- [REQUIRED ACTION]: Each entry below is to be copied verbatim, with no line missing.

====== INPUT DATA

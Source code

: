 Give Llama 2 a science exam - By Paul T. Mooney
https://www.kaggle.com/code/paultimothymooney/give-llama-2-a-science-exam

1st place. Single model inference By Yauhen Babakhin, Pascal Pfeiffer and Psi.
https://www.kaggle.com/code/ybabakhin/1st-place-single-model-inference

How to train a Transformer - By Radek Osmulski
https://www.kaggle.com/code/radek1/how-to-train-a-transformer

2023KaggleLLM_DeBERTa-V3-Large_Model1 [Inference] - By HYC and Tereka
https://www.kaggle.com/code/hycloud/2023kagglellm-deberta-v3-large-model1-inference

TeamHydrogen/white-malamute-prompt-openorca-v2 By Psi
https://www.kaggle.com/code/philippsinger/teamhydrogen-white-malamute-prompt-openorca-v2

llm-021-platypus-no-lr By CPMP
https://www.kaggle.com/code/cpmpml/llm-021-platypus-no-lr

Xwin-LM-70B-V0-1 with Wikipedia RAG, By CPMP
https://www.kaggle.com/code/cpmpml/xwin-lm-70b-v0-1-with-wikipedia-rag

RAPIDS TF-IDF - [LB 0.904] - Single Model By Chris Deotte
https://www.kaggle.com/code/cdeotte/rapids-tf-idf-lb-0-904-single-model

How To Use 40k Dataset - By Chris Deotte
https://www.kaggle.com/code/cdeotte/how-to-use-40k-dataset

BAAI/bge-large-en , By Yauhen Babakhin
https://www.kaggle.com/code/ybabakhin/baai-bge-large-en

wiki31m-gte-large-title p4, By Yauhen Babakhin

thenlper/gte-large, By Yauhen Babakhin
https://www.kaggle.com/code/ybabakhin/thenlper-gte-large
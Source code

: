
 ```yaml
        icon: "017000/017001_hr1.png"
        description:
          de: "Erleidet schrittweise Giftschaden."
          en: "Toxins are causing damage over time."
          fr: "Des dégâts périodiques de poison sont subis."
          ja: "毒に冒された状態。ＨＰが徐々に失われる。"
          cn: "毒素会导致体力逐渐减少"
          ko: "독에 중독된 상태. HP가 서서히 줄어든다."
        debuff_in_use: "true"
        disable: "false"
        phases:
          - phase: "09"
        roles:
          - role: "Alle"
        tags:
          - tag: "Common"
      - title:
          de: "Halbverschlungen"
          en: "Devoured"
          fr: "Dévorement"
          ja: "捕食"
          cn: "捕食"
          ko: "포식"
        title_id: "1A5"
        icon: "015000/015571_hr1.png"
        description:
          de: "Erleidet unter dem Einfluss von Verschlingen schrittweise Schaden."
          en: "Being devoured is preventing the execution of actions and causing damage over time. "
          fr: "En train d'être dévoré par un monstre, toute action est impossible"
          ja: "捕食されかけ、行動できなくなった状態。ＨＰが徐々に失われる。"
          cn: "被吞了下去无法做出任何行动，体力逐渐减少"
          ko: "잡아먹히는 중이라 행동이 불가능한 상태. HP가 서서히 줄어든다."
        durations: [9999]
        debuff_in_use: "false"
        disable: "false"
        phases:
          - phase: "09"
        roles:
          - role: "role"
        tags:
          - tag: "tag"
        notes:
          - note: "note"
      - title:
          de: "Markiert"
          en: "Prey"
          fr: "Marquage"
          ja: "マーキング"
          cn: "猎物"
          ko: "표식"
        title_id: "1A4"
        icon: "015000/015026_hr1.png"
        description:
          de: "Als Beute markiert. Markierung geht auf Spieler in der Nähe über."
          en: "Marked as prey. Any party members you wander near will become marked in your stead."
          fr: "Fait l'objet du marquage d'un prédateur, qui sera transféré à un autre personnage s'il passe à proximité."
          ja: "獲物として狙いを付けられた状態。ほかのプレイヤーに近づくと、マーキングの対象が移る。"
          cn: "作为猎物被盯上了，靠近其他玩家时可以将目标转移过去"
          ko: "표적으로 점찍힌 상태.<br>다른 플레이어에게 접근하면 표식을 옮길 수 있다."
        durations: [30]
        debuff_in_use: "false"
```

============

- [RESPONSE BOX]:
Source code

: Give Llama 2 a science exam - By Paul T. Mooney
https://www.kaggle.com/code/paultimothymooney/give-llama-2-a-science-exam

1st place. Single model inference By Yauhen Babakhin, Pascal Pfeiffer and Psi.
https://www.kaggle.com/code/ybabakhin/1st-place-single-model-inference

How to train a Transformer - By Radek Osmulski
https://www.kaggle.com/code/radek1/how-to-train-a-transformer

2023KaggleLLM_DeBERTa-V3-Large_Model1 [Inference] - By HYC and Tereka
https://www.kaggle.com/code/hycloud/2023kagglellm-deberta-v3-large-model1-inference

TeamHydrogen/white-malamute-prompt-openorca-v2 By Psi
https://www.kaggle.com/code/philippsinger/teamhydrogen-white-malamute-prompt-openorca-v2

llm-021-platypus-no-lr By CPMP
https://www.kaggle.com/code/cpmpml/llm-021-platypus-no-lr

Xwin-LM-70B-V0-1 with Wikipedia RAG, By CPMP
https://www.kaggle.com/code/cpmpml/xwin-lm-70b-v0-1-with-wikipedia-rag

RAPIDS TF-IDF - [LB 0.904] - Single Model By Chris Deotte
https://www.kaggle.com/code/cdeotte/rapids-tf-idf-lb-0-904-single-model

How To Use 40k Dataset - By Chris Deotte
https://www.kaggle.com/code/cdeotte/how-to-use-40k-dataset

BAAI/bge-large-en , By Yauhen Babakhin
https://www.kaggle.com/code/ybabakhin/baai-bge-large-en

wiki31m-gte-large-title p4, By Yauhen Babakhin

thenlper/gte-large, By Yauhen Babakhin
https://www.kaggle.com/code/ybabakhin/thenlper-gte-large
Source code

:
 ```yaml
        icon: "017000/017001_hr1.png"
        description:
          de: "Erleidet schrittweise Giftschaden."
          en: "Toxins are causing damage over time."
          fr: "Des dégâts périodiques de poison sont subis."
          ja: "毒に冒された状態。ＨＰが徐々に失われる。"
          cn: "毒素会导致体力逐渐减少"
          ko: "독에 중독된 상태. HP가 서서히 줄어든다."
        debuff_in_use: "true"
        disable: "false"
        phases:
          - phase: "09"
        roles:
          - role: "Alle"
        tags:
          - tag: "Common"
      - title:
          de: "Halbverschlungen"
          en: "Devoured"
          fr: "Dévorement"
          ja: "捕食"
          cn: "捕食"
          ko: "포식"
        title_id: "1A5"
        icon: "015000/015571_hr1.png"
        description:
          de: "Erleidet unter dem Einfluss von Verschlingen schrittweise Schaden."
          en: "Being devoured is preventing the execution of actions and causing damage over time. "
          fr: "En train d'être dévoré par un monstre, toute action est impossible"
          ja: "捕食されかけ、行動できなくなった状態。ＨＰが徐々に失われる。"
          cn: "被吞了下去无法做出任何行动，体力逐渐减少"
          ko: "잡아먹히는 중이라 행동이 불가능한 상태. HP가 서서히 줄어든다."
        durations: [9999]
        debuff_in_use: "false"
        disable: "false"
        phases:
          - phase: "09"
        roles:
          - role: "role"
        tags:
          - tag: "tag"
        notes:
          - note: "note"
      - title:
          de: "Markiert"
          en: "Prey"
          fr: "Marquage"
          ja: "マーキング"
          cn: "猎物"
          ko: "표식"
        title_id: "1A4"
        icon: "015000/015026_hr1.png"
        description:
          de: "Als Beute markiert. Markierung geht auf Spieler in der Nähe über."
          en: "Marked as prey. Any party members you wander near will become marked in your stead."
          fr: "Fait l'objet du marquage d'un prédateur, qui sera transféré à un autre personnage s'il passe à proximité."
          ja: "獲物として狙いを付けられた状態。ほかのプレイヤーに近づくと、マーキングの対象が移る。"
          cn: "作为猎物被盯上了，靠近其他玩家时可以将目标转移过去"
          ko: "표적으로 점찍힌 상태.<br>다른 플레이어에게 접근하면 표식을 옮길 수 있다."
        durations: [30]
        debuff_in_use: "false"
```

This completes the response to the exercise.